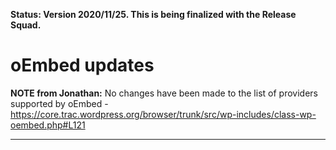 **Status: Version 2020/11/25. This is being finalized with the Release Squad.**

# oEmbed updates

**NOTE from Jonathan:**
No changes have been made to the list of providers supported by oEmbed - https://core.trac.wordpress.org/browser/trunk/src/wp-includes/class-wp-oembed.php#L121 

***
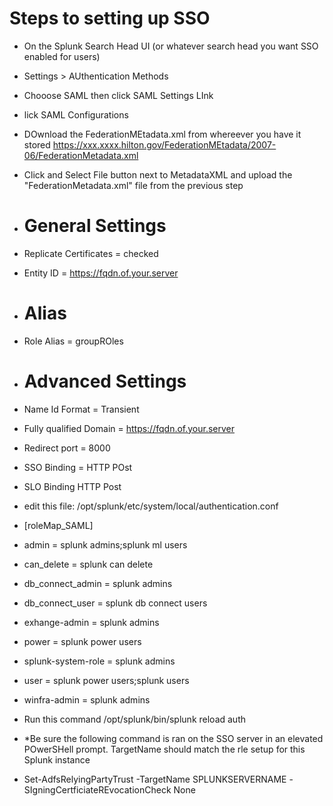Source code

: # Steps to setting up SSO
  - On the Splunk Search Head UI (or whatever search head you want SSO enabled for users)
  - Settings > AUthentication Methods
  - Chooose SAML then click SAML Settings LInk
  - lick SAML Configurations
  - DOwnload the FederationMEtadata.xml from whereever you have it stored https://xxx.xxxx.hilton.gov/FederationMEtadata/2007-06/FederationMetadata.xml
  - Click and Select File button next to MetadataXML and upload the "FederationMetadata.xml" file from the previous step

  - # General Settings
  - Replicate Certificates = checked
  - Entity ID = https://fqdn.of.your.server
  - # Alias
  - Role Alias = groupROles
  - # Advanced Settings
  - Name Id Format = Transient
  - Fully qualified Domain = https://fqdn.of.your.server
  - Redirect port = 8000
  - SSO Binding = HTTP POst
  - SLO Binding HTTP Post

  - edit this file: /opt/splunk/etc/system/local/authentication.conf
  - [roleMap_SAML]
  - admin = splunk admins;splunk ml users
  - can_delete = splunk can delete
  - db_connect_admin = splunk admins
  - db_connect_user = splunk db connect users
  - exhange-admin = splunk admins
  - power = splunk power users
  - splunk-system-role = splunk admins
  - user = splunk power users;splunk users
  - winfra-admin = splunk admins

  - Run this command /opt/splunk/bin/splunk reload auth

  - *Be sure the following command is ran on the SSO server in an elevated POwerSHell prompt. TargetName should match the rle setup for this Splunk instance
  - Set-AdfsRelyingPartyTrust -TargetName SPLUNKSERVERNAME -SIgningCertficiateREvocationCheck None
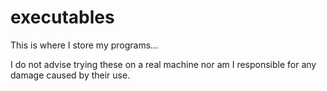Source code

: # executables
This is where I store my programs...

I do not advise trying these on a real machine 
nor am I responsible for any damage caused by their use.
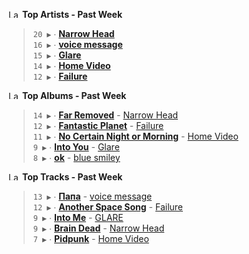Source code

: <!--START_LASTFM_ARTISTS:{"period": "7day", "rows": 5}-->
<a href="https://last.fm" target="_blank"><img src="https://user-images.githubusercontent.com/17434202/215290617-e793598d-d7c9-428f-9975-156db1ba89cc.svg" alt="Last.fm Logo" width="18" height="13"/></a> **Top Artists - Past Week**

> `20 ▶️` ∙ **[Narrow Head](https://www.last.fm/music/Narrow+Head)**<br/>
> `16 ▶️` ∙ **[voice message](https://www.last.fm/music/voice+message)**<br/>
> `15 ▶️` ∙ **[Glare](https://www.last.fm/music/Glare)**<br/>
> `14 ▶️` ∙ **[Home Video](https://www.last.fm/music/Home+Video)**<br/>
> `12 ▶️` ∙ **[Failure](https://www.last.fm/music/Failure)**<br/>
<!--END_LASTFM_ARTISTS-->

<!--START_LASTFM_ALBUMS:{"period": "7day", "rows": 5}-->
<a href="https://last.fm" target="_blank"><img src="https://user-images.githubusercontent.com/17434202/215290617-e793598d-d7c9-428f-9975-156db1ba89cc.svg" alt="Last.fm Logo" width="18" height="13"/></a> **Top Albums - Past Week**

> `14 ▶️` ∙ **[Far Removed](https://www.last.fm/music/Narrow+Head/Far+Removed)** - [Narrow Head](https://www.last.fm/music/Narrow+Head)<br/>
> `12 ▶️` ∙ **[Fantastic Planet](https://www.last.fm/music/Failure/Fantastic+Planet)** - [Failure](https://www.last.fm/music/Failure)<br/>
> `11 ▶️` ∙ **[No Certain Night or Morning](https://www.last.fm/music/Home+Video/No+Certain+Night+or+Morning)** - [Home Video](https://www.last.fm/music/Home+Video)<br/>
> `9 ▶️` ∙ **[Into You](https://www.last.fm/music/Glare/Into+You)** - [Glare](https://www.last.fm/music/Glare)<br/>
> `8 ▶️` ∙ **[ok](https://www.last.fm/music/blue+smiley/ok)** - [blue smiley](https://www.last.fm/music/blue+smiley)<br/>
<!--END_LASTFM_ALBUMS-->

<!--START_LASTFM_TRACKS:{"period": "7day", "rows": 5}-->
<a href="https://last.fm" target="_blank"><img src="https://user-images.githubusercontent.com/17434202/215290617-e793598d-d7c9-428f-9975-156db1ba89cc.svg" alt="Last.fm Logo" width="18" height="13"/></a> **Top Tracks - Past Week**

> `13 ▶️` ∙ **[Папа](https://www.last.fm/music/voice+message/_/%D0%9F%D0%B0%D0%BF%D0%B0)** - [voice message](https://www.last.fm/music/voice+message)<br/>
> `12 ▶️` ∙ **[Another Space Song](https://www.last.fm/music/Failure/_/Another+Space+Song)** - [Failure](https://www.last.fm/music/Failure)<br/>
> `9 ▶️` ∙ **[Into Me](https://www.last.fm/music/GLARE/_/Into+Me)** - [GLARE](https://www.last.fm/music/GLARE)<br/>
> `9 ▶️` ∙ **[Brain Dead](https://www.last.fm/music/Narrow+Head/_/Brain+Dead)** - [Narrow Head](https://www.last.fm/music/Narrow+Head)<br/>
> `7 ▶️` ∙ **[Pidpunk](https://www.last.fm/music/Home+Video/_/Pidpunk)** - [Home Video](https://www.last.fm/music/Home+Video)<br/>
<!--END_LASTFM_TRACKS-->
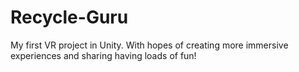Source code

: # Recycle-Guru
My first VR project in Unity. With hopes of creating more immersive experiences and sharing having loads of fun!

★ ★ ★

● To do
The copy should hold exactly the lines from the one containing "<!--END_LASTFM_ALBUMS-->" through the final line of the records above, both ends included, and no picture.

● Solved exercise
<!--END_LASTFM_ALBUMS-->

<!--START_LASTFM_TRACKS:{"period": "7day", "rows": 5}-->
<a href="https://last.fm" target="_blank"><img src="https://user-images.githubusercontent.com/17434202/215290617-e793598d-d7c9-428f-9975-156db1ba89cc.svg" alt="Last.fm Logo" width="18" height="13"/></a> **Top Tracks - Past Week**

> `13 ▶️` ∙ **[Папа](https://www.last.fm/music/voice+message/_/%D0%9F%D0%B0%D0%BF%D0%B0)** - [voice message](https://www.last.fm/music/voice+message)<br/>
> `12 ▶️` ∙ **[Another Space Song](https://www.last.fm/music/Failure/_/Another+Space+Song)** - [Failure](https://www.last.fm/music/Failure)<br/>
> `9 ▶️` ∙ **[Into Me](https://www.last.fm/music/GLARE/_/Into+Me)** - [GLARE](https://www.last.fm/music/GLARE)<br/>
> `9 ▶️` ∙ **[Brain Dead](https://www.last.fm/music/Narrow+Head/_/Brain+Dead)** - [Narrow Head](https://www.last.fm/music/Narrow+Head)<br/>
> `7 ▶️` ∙ **[Pidpunk](https://www.last.fm/music/Home+Video/_/Pidpunk)** - [Home Video](https://www.last.fm/music/Home+Video)<br/>
<!--END_LASTFM_TRACKS-->
Source code

: # Recycle-Guru
My first VR project in Unity. With hopes of creating more immersive experiences and sharing having loads of fun!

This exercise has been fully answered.